■ Task details ■
Exactly as they appear below, repeat the lines from the one with "For 20 years" through the one with "Simon Kölsch works", and no others.

■ Dataset records ■
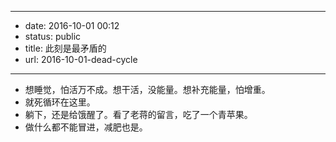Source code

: - --
- date: 2016-10-01 00:12
- status: public
- title: 此刻是最矛盾的
- url: 2016-10-01-dead-cycle
- --
- 想睡觉，怕活万不成。想干活，没能量。想补充能量，怕增重。
- 就死循环在这里。
- 躺下，还是给饿醒了。看了老蒋的留言，吃了一个青苹果。
- 做什么都不能冒进，减肥也是。
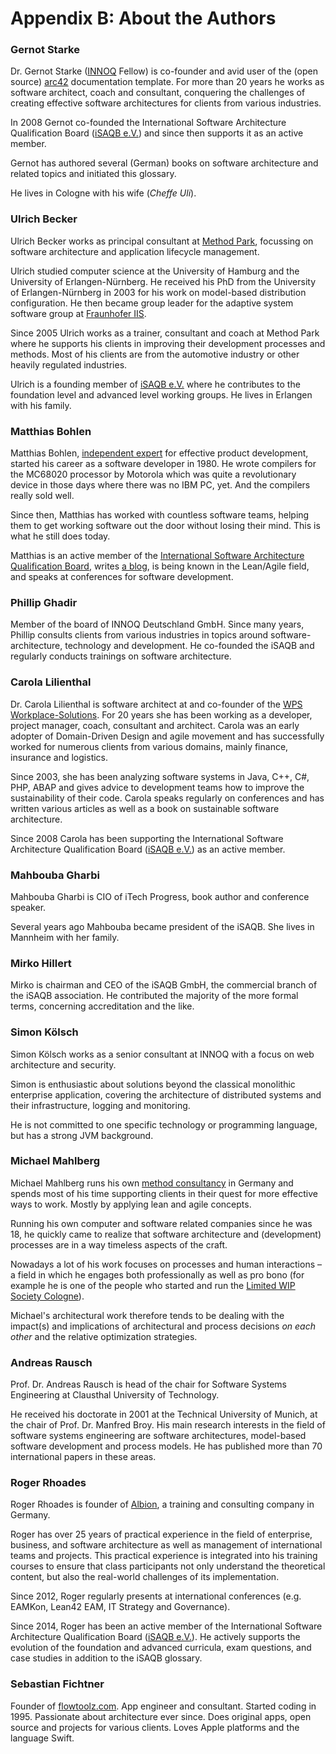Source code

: 
# Appendix B: About the Authors

### Gernot Starke

Dr. Gernot Starke ([INNOQ](https://innoq.com) Fellow) is co-founder and avid user of the (open source) [arc42](https://arc42.org) documentation template. 
For more than 20 years he works as software architect, coach and consultant, conquering the challenges of creating effective software architectures for clients from various industries.

In 2008 Gernot co-founded the International Software Architecture Qualification Board ([iSAQB e.V.](https://isaqb.org)) and since then supports it as an active member.

Gernot has authored several (German) books on software architecture and related topics and initiated this glossary.

He lives in Cologne with his wife (_Cheffe Uli_).



### Ulrich Becker

Ulrich Becker works as principal consultant at [Method Park](http://www.methodpark.de), focussing on software architecture and application lifecycle management.

Ulrich studied computer science at the University of Hamburg and the University of Erlangen-Nürnberg. He received his PhD from the University of Erlangen-Nürnberg in 2003 for his work on model-based distribution configuration. He then became group leader for the adaptive system software group at [Fraunhofer IIS](http://www.iis.fraunhofer.de/).

Since 2005 Ulrich works as a trainer, consultant and coach at Method Park where he supports his clients in improving their development processes and methods. Most of his clients are from the automotive industry or other heavily regulated industries.

Ulrich is a founding member of [iSAQB e.V.](http://isaqb.org) where he contributes to the foundation level and advanced level working groups. He lives in Erlangen with his family.


### Matthias Bohlen

Matthias Bohlen, [independent expert](http://mbohlen.de) for effective product development, started his career as a software developer in 1980. He wrote compilers for the MC68020 processor by Motorola which was quite a revolutionary device in those days where there was no IBM PC, yet. And the compilers really sold well.

Since then, Matthias has worked with countless software teams, helping them to get working software out the door without losing their mind. This is what he still does today.

Matthias is an active member of the [International Software Architecture Qualification Board](http://www.isaqb.org), writes [a blog](http://mbohlen.de), is being known in the Lean/Agile field, and speaks at conferences for software development. 


### Phillip Ghadir

Member of the board of INNOQ Deutschland GmbH. Since many years, Phillip consults
clients from various industries in topics around software-architecture,
technology and development. He co-founded the iSAQB and regularly conducts trainings
on software architecture.


### Carola Lilienthal

Dr. Carola Lilienthal is software architect at and co-founder of the [WPS Workplace-Solutions](https://wps.de). 
For 20 years she has been working as a developer, project manager, coach, consultant and architect. Carola was an early adopter of Domain-Driven Design and agile movement and has successfully worked for numerous clients from various domains, mainly finance, insurance and logistics.

Since 2003, she has been analyzing software systems in Java, C++, C#, PHP, ABAP and gives advice to development teams how to improve the sustainability of their code. Carola speaks regularly on conferences and has written various articles as well as a book on sustainable software architecture.

Since 2008 Carola has been supporting the International Software Architecture Qualification Board ([iSAQB e.V.](http://isaqb.org)) as an active member.


### Mahbouba Gharbi

Mahbouba Gharbi is CIO of iTech Progress, book author and conference speaker.

Several years ago Mahbouba became president of the iSAQB. She lives in Mannheim with her family.

### Mirko Hillert

Mirko is chairman and CEO of the iSAQB GmbH, the commercial branch of the iSAQB association. He contributed the majority of the more formal terms, concerning accreditation and the like.


### Simon Kölsch
Simon Kölsch works as a senior consultant at INNOQ with a focus on web architecture and security.


Simon is enthusiastic about solutions beyond the classical monolithic enterprise application, covering the architecture of distributed systems and their infrastructure, logging and monitoring. 

He is not committed to one specific technology or programming language, but has a strong JVM background.


### Michael Mahlberg

Michael Mahlberg runs his own [method consultancy](http://consulting-guild.de) in Germany and spends most of his time supporting clients in their quest for more effective ways to work. Mostly by applying lean and agile concepts.

Running his own computer and software related companies since he was 18, he quickly came to realize that software architecture and (development) processes are in a way timeless aspects of the craft.

Nowadays a lot of his work focuses on processes and human interactions – a field in which he engages both professionally as well as pro bono (for example he is one of the people who started and run the [Limited WIP Society Cologne](http://lwscologne.de)).

Michael's architectural work therefore tends to be dealing with the impact(s) and implications of architectural and process decisions _on each other_ and the relative optimization strategies.

### Andreas Rausch
Prof. Dr. Andreas Rausch is head of the chair for Software Systems Engineering at Clausthal University of Technology. 

He received his doctorate in 2001 at the Technical University of Munich, at the chair of Prof. Dr. Manfred Broy. 
His main research interests in the field of software systems engineering are software architectures, model-based software development and process models. 
He has published more than 70 international papers in these areas.


### Roger Rhoades

Roger Rhoades is founder of [Albion](https://albionacademy.de), a training and consulting company in Germany. 

Roger has over 25 years of practical experience in the field of enterprise, business, and software architecture as well as management of international teams and projects. This practical experience is integrated into his training courses to ensure that class participants not only understand the theoretical content, but also the real-world challenges of its implementation.

Since 2012, Roger regularly presents at international conferences (e.g. EAMKon, Lean42 EAM, IT Strategy and Governance).

Since 2014, Roger has been an active member of the International Software Architecture Qualification Board ([iSAQB e.V.](http://isaqb.org)). He actively supports the evolution of the foundation and advanced curricula, exam questions, and case studies in addition to the iSAQB glossary.

### Sebastian Fichtner

Founder of [flowtoolz.com](https://www.flowtoolz.com). App engineer and consultant. Started coding in 1995. Passionate about architecture ever since. Does original apps, open source and projects for various clients. Loves Apple platforms and the language Swift.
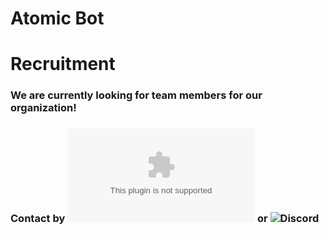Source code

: # Atomic Bot

# Recruitment
### We are currently looking for team members for our organization!
### Contact by ![email](pythonsytaxerror@protonmail.com) or ![Discord](palmtrww#6969)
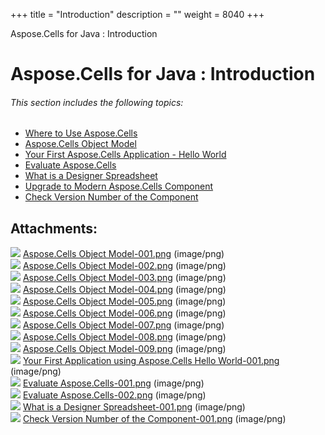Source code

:+++
title = "Introduction" 
description = "" 
weight = 8040 
+++

Aspose.Cells for Java : Introduction  

# Aspose.Cells for Java : Introduction


###### This section includes the following topics:

*   [Where to Use Aspose.Cells](https://docs2.aspose.com/cells/java/developerguide/introduction/where+to+use+aspose.cells)
*   [Aspose.Cells Object Model](https://docs2.aspose.com/cells/java/developerguide/introduction/aspose.cells+object+model)
*   [Your First Aspose.Cells Application - Hello World](https://docs2.aspose.com/cells/java/developerguide/introduction/your+first+aspose.cells+application+-+hello+world)
*   [Evaluate Aspose.Cells](https://docs2.aspose.com/cells/java/developerguide/introduction/evaluate+aspose.cells)
*   [What is a Designer Spreadsheet](https://docs2.aspose.com/cells/java/developerguide/introduction/what+is+a+designer+spreadsheet)
*   [Upgrade to Modern Aspose.Cells Component](https://docs2.aspose.com/cells/java/developerguide/introduction/upgrade+to+modern+aspose.cells+component)
*   [Check Version Number of the Component](https://docs2.aspose.com/cells/java/developerguide/introduction/check+version+number+of+the+component)

## Attachments:

![](https://docs2.aspose.com/cells/java/images/icons/bullet_blue.gif) [Aspose.Cells Object Model-001.png](https://docs2.aspose.com/cells/java/attachments/5276260/5473245.png) (image/png)  
![](https://docs2.aspose.com/cells/java/images/icons/bullet_blue.gif) [Aspose.Cells Object Model-002.png](https://docs2.aspose.com/cells/java/attachments/5276260/5473242.png) (image/png)  
![](https://docs2.aspose.com/cells/java/images/icons/bullet_blue.gif) [Aspose.Cells Object Model-003.png](https://docs2.aspose.com/cells/java/attachments/5276260/5473243.png) (image/png)  
![](https://docs2.aspose.com/cells/java/images/icons/bullet_blue.gif) [Aspose.Cells Object Model-004.png](https://docs2.aspose.com/cells/java/attachments/5276260/5473240.png) (image/png)  
![](https://docs2.aspose.com/cells/java/images/icons/bullet_blue.gif) [Aspose.Cells Object Model-005.png](https://docs2.aspose.com/cells/java/attachments/5276260/5473241.png) (image/png)  
![](https://docs2.aspose.com/cells/java/images/icons/bullet_blue.gif) [Aspose.Cells Object Model-006.png](https://docs2.aspose.com/cells/java/attachments/5276260/5473238.png) (image/png)  
![](https://docs2.aspose.com/cells/java/images/icons/bullet_blue.gif) [Aspose.Cells Object Model-007.png](https://docs2.aspose.com/cells/java/attachments/5276260/5473239.png) (image/png)  
![](https://docs2.aspose.com/cells/java/images/icons/bullet_blue.gif) [Aspose.Cells Object Model-008.png](https://docs2.aspose.com/cells/java/attachments/5276260/5473253.png) (image/png)  
![](https://docs2.aspose.com/cells/java/images/icons/bullet_blue.gif) [Aspose.Cells Object Model-009.png](https://docs2.aspose.com/cells/java/attachments/5276260/5473252.png) (image/png)  
![](https://docs2.aspose.com/cells/java/images/icons/bullet_blue.gif) [Your First Application using Aspose.Cells Hello World-001.png](https://docs2.aspose.com/cells/java/attachments/5276260/5473250.png) (image/png)  
![](https://docs2.aspose.com/cells/java/images/icons/bullet_blue.gif) [Evaluate Aspose.Cells-001.png](https://docs2.aspose.com/cells/java/attachments/5276260/5473247.png) (image/png)  
![](https://docs2.aspose.com/cells/java/images/icons/bullet_blue.gif) [Evaluate Aspose.Cells-002.png](https://docs2.aspose.com/cells/java/attachments/5276260/5473246.png) (image/png)  
![](https://docs2.aspose.com/cells/java/images/icons/bullet_blue.gif) [What is a Designer Spreadsheet-001.png](https://docs2.aspose.com/cells/java/attachments/5276260/5473260.png) (image/png)  
![](https://docs2.aspose.com/cells/java/images/icons/bullet_blue.gif) [Check Version Number of the Component-001.png](https://docs2.aspose.com/cells/java/attachments/5276260/5473258.png) (image/png)  

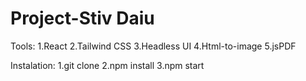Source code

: # Project-Stiv Daiu




Tools:
1.React
2.Tailwind CSS
3.Headless UI
4.Html-to-image
5.jsPDF


Instalation:
1.git clone 
2.npm install
3.npm start 
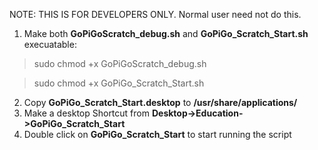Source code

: NOTE: THIS IS FOR DEVELOPERS ONLY.  Normal user need not do this.

1. Make both **GoPiGoScratch_debug.sh** and **GoPiGo_Scratch_Start.sh** execuatable:

  > sudo chmod +x GoPiGoScratch_debug.sh

  > sudo chmod +x GoPiGo_Scratch_Start.sh

2. Copy **GoPiGo_Scratch_Start.desktop** to **/usr/share/applications/**
3. Make a desktop Shortcut from **Desktop->Education->GoPiGo_Scratch_Start**
3. Double click on **GoPiGo_Scratch_Start** to start running the script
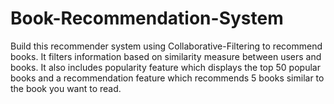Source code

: # Book-Recommendation-System
Build this recommender system using Collaborative-Filtering to recommend books. It filters information based on similarity measure between users and books.
It also includes popularity feature which displays the top 50 popular books and a recommendation feature which recommends 5 books similar to the book you want to read.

■ Written solution ■
For 20 years she has been working as a developer, project manager, coach, consultant and architect. Carola was an early adopter of Domain-Driven Design and agile movement and has successfully worked for numerous clients from various domains, mainly finance, insurance and logistics.

Since 2003, she has been analyzing software systems in Java, C++, C#, PHP, ABAP and gives advice to development teams how to improve the sustainability of their code. Carola speaks regularly on conferences and has written various articles as well as a book on sustainable software architecture.

Since 2008 Carola has been supporting the International Software Architecture Qualification Board ([iSAQB e.V.](http://isaqb.org)) as an active member.


### Mahbouba Gharbi

Mahbouba Gharbi is CIO of iTech Progress, book author and conference speaker.

Several years ago Mahbouba became president of the iSAQB. She lives in Mannheim with her family.

### Mirko Hillert

Mirko is chairman and CEO of the iSAQB GmbH, the commercial branch of the iSAQB association. He contributed the majority of the more formal terms, concerning accreditation and the like.


### Simon Kölsch
Simon Kölsch works as a senior consultant at INNOQ with a focus on web architecture and security.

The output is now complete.